The kids 6 - 9 year olds had registered their attendance . At the doorway, having their names ticked off the list itself signalled something special.
The story theme was environmental. And World Forest Day celebrated on 21 March was a nice tie -in with my story written a couple of years back.
For a start, I asked myself. How do you bring the vast rainforest into a classroom? The beauty can't be replicated. How about the smells and the experience of trudging the moist forest floor? The task is impossible.
That's when I decided to create a collage to give my best shot for a great visual impact.
Well, the kids told me they have not been in a rainforest. For those who have trampled into the forest at FRIM, they actually had.
So there was a getting to know the rainforest in the chant.'There are layers in the forest'. We stood on toes to reach the sky for the emergent layer. The canopy must be the biggest umbrella in the world! So, arms outstretched, we made huge umbrellas. The understory layer below housing the snakes . For that we crouched a little. Then ... we sprawled flat on the floor for the forest floor layer. Oh! did we disturb the armies of ants marching with food to their queen?
It was indeed a swinging start to the session. Next, a quick 'dressing up' - I slipped into an eco- green shirt, slung a water bottle on my shoulder and held a pair of bins. Then I invited everyone to sing 'I've Been Walking In The Rainforest'. We marvelled at the parrot, iguanas, leopards, the ferns, the twisting, curvy lianas.
So, with knowledge of the rainforest, it was time to listen to my story, Paradise Lost. I wrote it in verse. The collage was propped on an easel. 'My' rainforest in its full glory was ready to do the story for me.
But all is not well as the story unfolds. Loggers, hunters come ...... decimation is their game. The animals cry out. Soon their homes are lost. Victory lies in the hands of the humans.
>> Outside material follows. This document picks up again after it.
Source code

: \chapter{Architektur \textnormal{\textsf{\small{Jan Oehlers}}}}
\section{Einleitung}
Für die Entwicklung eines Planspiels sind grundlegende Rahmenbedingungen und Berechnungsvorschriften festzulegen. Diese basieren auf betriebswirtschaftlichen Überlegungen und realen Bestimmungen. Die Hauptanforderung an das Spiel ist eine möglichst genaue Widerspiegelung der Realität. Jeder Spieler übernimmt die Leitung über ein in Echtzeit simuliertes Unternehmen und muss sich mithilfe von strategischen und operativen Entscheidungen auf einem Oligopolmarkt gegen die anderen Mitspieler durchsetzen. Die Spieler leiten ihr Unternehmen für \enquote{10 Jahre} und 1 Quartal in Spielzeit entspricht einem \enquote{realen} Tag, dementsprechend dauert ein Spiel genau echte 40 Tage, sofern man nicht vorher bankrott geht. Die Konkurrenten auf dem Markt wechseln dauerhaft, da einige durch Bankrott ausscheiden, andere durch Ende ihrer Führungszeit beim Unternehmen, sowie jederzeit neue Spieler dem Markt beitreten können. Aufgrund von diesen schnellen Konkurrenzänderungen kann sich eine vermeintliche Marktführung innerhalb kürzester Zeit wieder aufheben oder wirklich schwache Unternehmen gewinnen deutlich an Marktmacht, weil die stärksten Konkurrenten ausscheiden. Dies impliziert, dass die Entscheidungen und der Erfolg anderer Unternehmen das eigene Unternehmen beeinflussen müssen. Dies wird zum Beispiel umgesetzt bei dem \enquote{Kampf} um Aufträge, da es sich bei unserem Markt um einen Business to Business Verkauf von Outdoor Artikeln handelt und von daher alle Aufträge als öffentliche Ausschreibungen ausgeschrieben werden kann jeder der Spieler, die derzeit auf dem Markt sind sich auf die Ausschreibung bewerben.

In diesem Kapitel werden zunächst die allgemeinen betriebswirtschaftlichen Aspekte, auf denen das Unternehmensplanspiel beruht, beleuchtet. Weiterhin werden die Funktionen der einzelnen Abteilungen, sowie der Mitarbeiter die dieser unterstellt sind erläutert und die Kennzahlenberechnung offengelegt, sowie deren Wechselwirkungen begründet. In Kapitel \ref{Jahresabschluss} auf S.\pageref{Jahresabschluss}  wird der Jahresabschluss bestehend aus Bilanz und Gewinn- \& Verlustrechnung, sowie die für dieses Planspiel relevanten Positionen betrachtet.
They scar the land and when their handiwork is done and dirt dusted off their clothes, their heavy machines lumber out of the barren land.
But, listen, do you hear a pleading cry??... somewhere??
The collage worked nicely for it was laid bare by the kids who played loggers, hunters. The kids stripped the greenery and the inhabitants off the collage.
'ZAP! ZAP! GONE! GONE! they shouted.
Yes, the kids in front of me do realize it's human actions that mar and destroy the beauty and awe of our rainforest. I overheard an instant soft lament ,' Oh, the animals. Pity!'
So sad,' one other echoed.
These kids may be small but they learn. Fast too. My story does not have a cheerful ending but the truth lies there. These small ones can handle the truth.
To round off the session, they made an elephant out of recycled milk/juice cartons.
Happily they used their favourite colours to make their elepant their very own.
An hour well spent. I'm glad I got to tell my story. And to play with the kids.